Martín-Miguel Rubio Esteban
viernes 30 de diciembre de 2011, 21:38h
Desde la Cyropedia que escribiese Jenofonte, el exquisito y reaccionario discípulo de Sócrates, y su biógrafo más realista, sabemos que las monarquías – y no sólo la persa – eran conscientes de que la educación de los príncipes era tan importante como su propia sangre real. Calístenes pondrá en boca de Alejandro Magno una sentencia famosa: “Y si a mi padre le debo la vida, a mi maestro le debo el triunfo”, frase, por lo demás, coherente con la antipatía que sentía Alejandro hacia su genial padre después de que éste repudiase a su madre y mandase al destierro a los mejores amigos del gran Alejandro.

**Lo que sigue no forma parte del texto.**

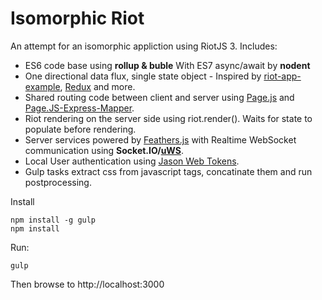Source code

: # Isomorphic Riot
An attempt for an isomorphic appliction using RiotJS 3. Includes:
+ ES6 code base using **rollup & buble** With ES7 async/await by **nodent**
+ One directional data flux, single state object - Inspired by [riot-app-example](https://github.com/GianlucaGuarini/riot-app-example/), [Redux](http://redux.js.org/) and more.
+ Shared routing code between client and server using [Page.js](https://visionmedia.github.io/page.js/) and [Page.JS-Express-Mapper](https://github.com/kethinov/page.js-express-mapper.js).
+ Riot rendering on the server side using riot.render(). Waits for state to populate before rendering.
+ Server services powered by [Feathers.js](http://feathersjs.com/) with Realtime WebSocket communication using **Socket.IO/[uWS](https://github.com/uNetworking/uWebSockets)**.
+ Local User authentication using [Jason Web Tokens](https://jwt.io/).
+ Gulp tasks extract css from javascript tags, concatinate them and run postprocessing.

Install
```
npm install -g gulp
npm install
```
Run:
```
gulp
```
Then browse to http://localhost:3000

La Edad Media, sobre todo a partir de Hugo Capeto y Adelaida de Aquitania, tronco del que descienden directa o indirectamente todas las monarquías de Europa y cuyo pedigrí depende de la cantidad de sangre que los monarcas tienen de aquella real pareja fundacional, conoció concienzudos “planes de estudio” y tratados políticos elaborados ad hoc para los príncipes de Europa. Estos planes de estudio continuaron en vigor durante el Renacimiento y la Ilustración, y los tratados políticos para los futuros monarcas nunca dejaron de escribirse.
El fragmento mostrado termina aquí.